Technically, I learned about TPaOS on the Internets, while searching for reviews of Nick Mamatas' "Beat Cthulhu mythos" novel Move Under Ground, which concerns Jack Kerouac and the rise of R'lyeh. Anyhow, I stumbled across some website or other that reviewed both books (favorably) as elements of the "new Lovecraftianism" or something like that. The notion that Robert Charles Wilson, whose Darwinia, Chronoliths, and Mysterium all impressed me mightily with their conceit and their intellectual bravery, had written a linked collection of short stories that could be read as a Lovecraftian exercise interested me strangely. So, after much faffing around with Amazon Z-shops, I finally got the thing today (in pristine hardback, for about six bucks all told), and promptly read it in one sitting.
I would argue, at least as a starting place, that Move Under Ground is a satisfactory version of the more common sort of worthwhile Mythos story, in which the author finds one facet of the Mythos that can be shaped to cover the story they actually wanted to write. TPaOS is a still more satisfactory version of the far less common sort of worthwhile Mythos story, in which the author groks Lovecraftian cosmic horror so completely that any actual involvement of the Mythos comes merely as a grace note, like the grassy hint of flavor in expensive top-shelf vodka.[*] I adduce, here, the works of Thomas Ligotti, the surprisingly powerful novel Threshold by Caitlin R. Kiernan, and short stories such as "Details" by China Mieville or "Sticks" by Karl Edward Wagner. To be fair, one could retro-include Blackwood's "The Willows" in this list, and point out that cosmic horror is only "Lovecraftian" insofar as he was its greatest exponent, and further point out that absolutely no literal "Mythos element" appears -- by name, anyhow -- in TPaOS. But that said, TPaOS feels -- is -- very Lovecraftian.
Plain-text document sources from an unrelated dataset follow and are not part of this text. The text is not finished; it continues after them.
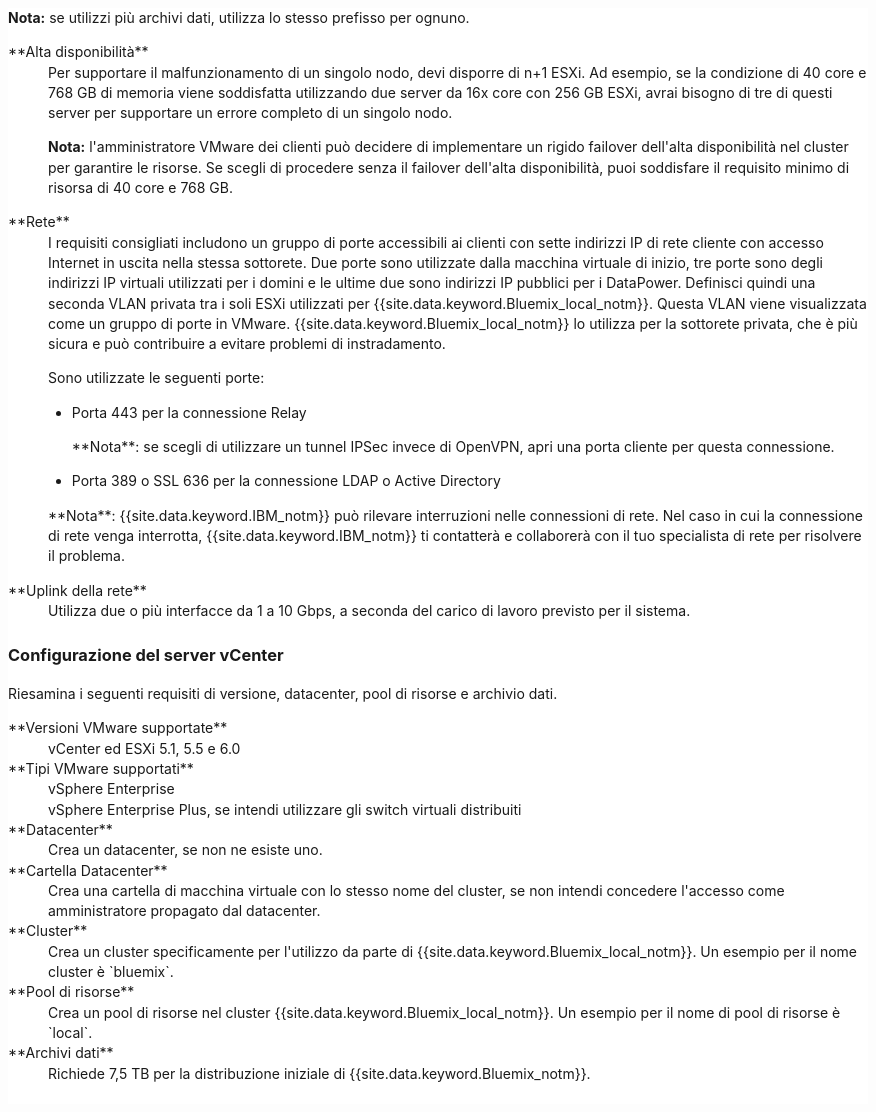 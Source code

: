 <p><strong>Nota:</strong> se utilizzi più archivi dati, utilizza lo stesso prefisso per ognuno.</p>
</dd>
<dt>**Alta disponibilità**</dt>
<dd>
Per supportare il malfunzionamento di un singolo nodo, devi disporre di n+1 ESXi. Ad esempio, se la condizione di 40 core e 768 GB di memoria viene soddisfatta utilizzando due server da 16x core con 256 GB ESXi, avrai bisogno di tre di questi server per supportare un errore completo di un singolo nodo.
<p><strong>Nota:</strong> l'amministratore VMware dei clienti può decidere di implementare un rigido failover dell'alta disponibilità nel cluster per garantire le risorse. Se scegli di procedere senza il failover dell'alta disponibilità, puoi soddisfare il requisito minimo di risorsa di 40 core e 768 GB.</p>
</dd>
<dt>**Rete**</dt>
<dd>
I requisiti consigliati includono un gruppo di porte accessibili ai clienti con sette indirizzi IP di rete cliente con accesso Internet in uscita nella stessa sottorete. Due porte sono utilizzate dalla macchina virtuale di inizio, tre porte sono degli indirizzi IP virtuali utilizzati per i domini e le ultime due sono indirizzi IP pubblici per i DataPower. Definisci quindi una seconda VLAN privata tra i soli ESXi utilizzati per {{site.data.keyword.Bluemix_local_notm}}. Questa VLAN viene visualizzata come un gruppo di porte in VMware. {{site.data.keyword.Bluemix_local_notm}} lo utilizza per la sottorete privata, che è più sicura e può contribuire a evitare problemi di instradamento.<br />
<p>Sono utilizzate le seguenti porte:</p>
<ul>
<li>Porta 443 per la connessione Relay
<p>**Nota**: se scegli di utilizzare un tunnel IPSec invece di OpenVPN, apri una porta cliente per questa connessione.</p></li>
<li>Porta 389 o SSL 636 per la connessione LDAP o Active Directory</li>
</ul>
<p>**Nota**: {{site.data.keyword.IBM_notm}} può rilevare interruzioni nelle connessioni di rete. Nel caso in cui la connessione di rete venga interrotta, {{site.data.keyword.IBM_notm}} ti contatterà e collaborerà con il tuo specialista di rete per risolvere il problema.</p>
</dd>
<dt>**Uplink della rete**</dt>
<dd>Utilizza due o più interfacce da 1 a 10 Gbps, a seconda del carico di lavoro previsto per il sistema.</dd>
</dl>

### Configurazione del server vCenter

Riesamina i seguenti requisiti di versione, datacenter, pool di risorse e archivio dati.

<dl>
<dt>**Versioni VMware supportate**</dt>
<dd>vCenter ed ESXi 5.1, 5.5 e 6.0</dd>
<dt>**Tipi VMware supportati**</dt>
<dd>vSphere Enterprise<br />
vSphere Enterprise Plus, se intendi utilizzare gli switch virtuali distribuiti</dd>
<dt>**Datacenter**</dt>
<dd>Crea un datacenter, se non ne esiste uno.</dd>
<dt>**Cartella Datacenter**</dt>
<dd>Crea una cartella di macchina virtuale con lo stesso nome del cluster, se non intendi concedere l'accesso come amministratore propagato dal datacenter.</dd>
<dt>**Cluster**</dt>
<dd>Crea un cluster specificamente per l'utilizzo da parte di {{site.data.keyword.Bluemix_local_notm}}. Un esempio per il nome cluster è `bluemix`.</dd>
<dt>**Pool di risorse**</dt>
<dd>Crea un pool di risorse nel cluster {{site.data.keyword.Bluemix_local_notm}}. Un esempio per il nome di pool di risorse è `local`.</dd>
</dt>**Archivi dati**</dt>
<dd>Richiede 7,5 TB per la distribuzione iniziale di {{site.data.keyword.Bluemix_notm}}.<br />
<br />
A smattering of sample phrases, one from (almost) each story: "entities that live and evolve entirely in the logarithms of computers, the high alps of the gnososphere"; "the ideal paracartographical map charts not a territory but a mind, or at least it merges the two"; "One doesn't have to understand in order to look. One has to look in order to understand."; "Brain cells talk in chemistry, did you know that? ... Like insects."; "Artifacts and sleight of hand."; "Vampires you can't see in a mirror. I think what Donald is talking about are monsters you can only see in a mirror."; "as the observer's life grows more unlikely, he perceives the world around him becoming proportionally more strange"; "wasn't that somehow appropriate? That her epiphany should be unspeakable?" Every story reveals about two-thirds of a really terrific idea -- enough that you extrapolate to the real unspeakable shock -- and about a twenty-fourth of one or two others, glimpsed in passing. It's a terrific method for cosmic horror.
It's not all Lovecraftian, by any stretch. I was powerfully reminded of the more philosophical Poul Anderson, especially the stories from his unfairly overlooked anthology The Gods Laughed, and Wilson's "Ulysses Sees The Moon In The Bedroom Window" is comparable in effect, and in psychology, to M.R. James. But even the weakest story in here, a hasty effort at an inverted Demeter myth, "Pearl Baby", is still interestingly crafted and well worth the effort.
Tell you what -- if you read it Right Now, I won't fire you.
[*] The most common sort of Mythos story, the slavish imitation of Lovecraft down to the italics and adjectives, is only worthwhile by accident, or in historic terms, much as I may enjoy it withal.